Can a good faith obligation under PRC law preclude a party from bringing a winding up petition in Hong Kong? A recent Hong Kong Court of First Instance suggests not.
In Harbor Prosper (HK) Investments Ltd v. Elegant Profit (Hong Kong) Ltd  HKCFI 2261, the respondent to a winding up petition argued that it had a “bona fide defence on substantial grounds” because the petitioner was bound by a good faith obligation under PRC law not to frustrate the purpose of a related debt restructuring by seeking a winding-up order in Hong Kong.
The Court dismissed this argument and concluded there is no direct authority to support the proposition that a non-contractual obligation under foreign law can preclude a party from bringing a winding up petition in accordance with its statutory rights under Hong Kong law.
The respondent was part of the Yihe group of PRC companies. The petitioner held a senior guaranteed note (the “Note”) issued by another Yihe group company, in respect of which the respondent gave a corporate guarantee.
The petitioner and the respondent later agreed to extend the maturity date of the Note subject to certain conditions precedent, one of which was an undertaking by the respondent’s connected party (“PRC Yihe”) to pledge its shareholding in another Mainland entity (“Hangzhou Qingcheng”) in favour of the petitioner (the “Pledge”). PRC Yihe then failed to register the Pledge with Mainland authorities. The petitioner issued an notice of acceleration on the basis that such failure constituted an event of default. This eventually led to the service of a statutory demand on the respondent, in reliance on which the winding up petition was brought.

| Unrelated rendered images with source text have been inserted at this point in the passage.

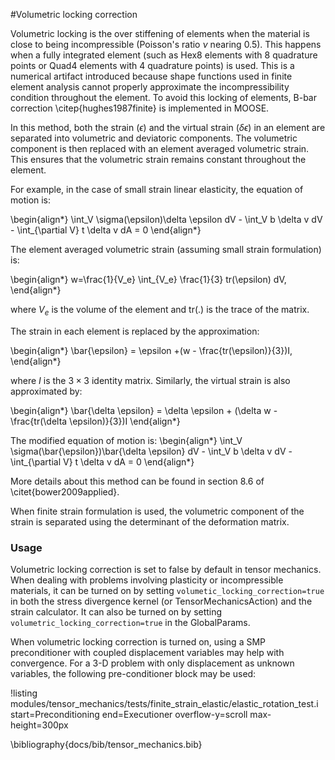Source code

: #Volumetric locking correction

Volumetric locking is the over stiffening of elements when the material is close to being incompressible (Poisson's ratio $\nu$ nearing 0.5). This happens when a fully integrated element (such as Hex8 elements with 8 quadrature points or Quad4 elements with 4 quadrature points) is used. This is a numerical artifact introduced because shape functions used in finite element analysis cannot properly approximate the incompressibility condition throughout the element. To avoid this locking of elements, B-bar correction \citep{hughes1987finite} is implemented in MOOSE.

In this method, both the strain ($\epsilon$) and the virtual strain ($\delta \epsilon$) in an element are separated into volumetric and deviatoric components. The volumetric component is then replaced with an element averaged volumetric strain. This ensures that the volumetric strain remains constant throughout the element.

For example, in the case of small strain linear elasticity, the equation of motion is:

\begin{align*}
\int_V \sigma(\epsilon)\delta \epsilon dV - \int_V b \delta v dV - \int_{\partial V} t \delta v dA = 0
\end{align*}

The element averaged volumetric strain (assuming small strain formulation) is:

\begin{align*}
 w=\frac{1}{V_e} \int_{V_e} \frac{1}{3} tr(\epsilon) dV,
\end{align*}

where $V_e$ is the volume of the element and tr(.) is the trace of the matrix.

The strain in each element is replaced by the approximation:

\begin{align*}
\bar{\epsilon} = \epsilon +(w - \frac{tr(\epsilon)}{3})I,
\end{align*}

where $I$ is the $3 \times 3$ identity matrix. Similarly, the virtual strain is also approximated by:

\begin{align*}
\bar{\delta \epsilon} = \delta \epsilon + (\delta w - \frac{tr(\delta \epsilon)}{3})I
\end{align*}

The modified equation of motion is:
\begin{align*}
\int_V \sigma(\bar{\epsilon})\bar{\delta \epsilon} dV - \int_V b \delta v dV - \int_{\partial V} t \delta v dA = 0
\end{align*}

More details about this method can be found in section 8.6 of \citet{bower2009applied}.

When finite strain formulation is used, the volumetric component of the strain is separated using the determinant of the deformation matrix.

### Usage

Volumetric locking correction is set to false by default in tensor mechanics. When dealing with problems involving plasticity or incompressible materials, it can be turned on by setting `volumetic_locking_correction=true` in both the stress divergence kernel (or TensorMechanicsAction) and the strain calculator. It can also be turned on by setting `volumetric_locking_correction=true` in the GlobalParams.

When volumetric locking correction is turned on, using a SMP preconditioner with coupled displacement variables may help with convergence. For a 3-D problem with only displacement as unknown variables, the following pre-conditioner block may be used:

!listing modules/tensor_mechanics/tests/finite_strain_elastic/elastic_rotation_test.i start=Preconditioning end=Executioner overflow-y=scroll max-height=300px

\bibliography{docs/bib/tensor_mechanics.bib}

Separately, the petitioner, Hangzhou Qingcheng, the issuer of the Note, PRC Yihe and other parties (except the respondent) entered into a debt restructuring agreement governed by PRC law (the “Restructuring Agreement”). The Restructuring Agreement was not yet effective because certain of its conditions precedent had not yet been fulfilled. The parties filed expert evidence on PRC law on the nature and effect of the Restructuring Agreement.
Among other arguments, the respondent relied on the Restructuring Agreement to claim that it had a “bona fide defence on substantial grounds” against the petition. The respondent claimed that the Restructuring Agreement precluded the petitioner from seeking repayment, as PRC law imposed a good faith obligation upon the petitioner not to jeopardise or frustrate the purpose of the Restructuring Agreement after it had been established (成立), even if it was not yet effective (生效).
The Court asked how such alleged good faith obligation, even if it were established as a matter of PRC law, could impact upon the petitioner taking steps in Hong Kong to wind up the respondent, given that the respondent was not party to the Restructuring Agreement. The Court opined that “there is no direct authority to support the proposition that a non-contractual foreign law governed obligation can preclude a party from bringing a winding up petition as per its statutory rights”. The Court further recognised there are well-settled principles including “an unpaid creditor is entitled to a winding-up order ex debito justitiae”. In the face of these principles, the Court concluded that “there is no justification nor scope for applying … [the respondent’s propositions] to preclude or otherwise fetter the statutory right in Hong Kong.”
The Court reaffirmed the principle that the right to petition for winding up is a statutory right in Hong Kong and that it is contrary to public policy to preclude or fetter the exercise of such right, even when the petitioner is potentially bound by a non-contractual obligation under foreign law. As the cooperation between Hong Kong and Mainland China becomes closer in the insolvency and restructuring field (see Hong Kong Court continues to recognise and assist Mainland insolvency proceedings), this decision provides an additional perspective on defending winding-up petitions in a cross-border context.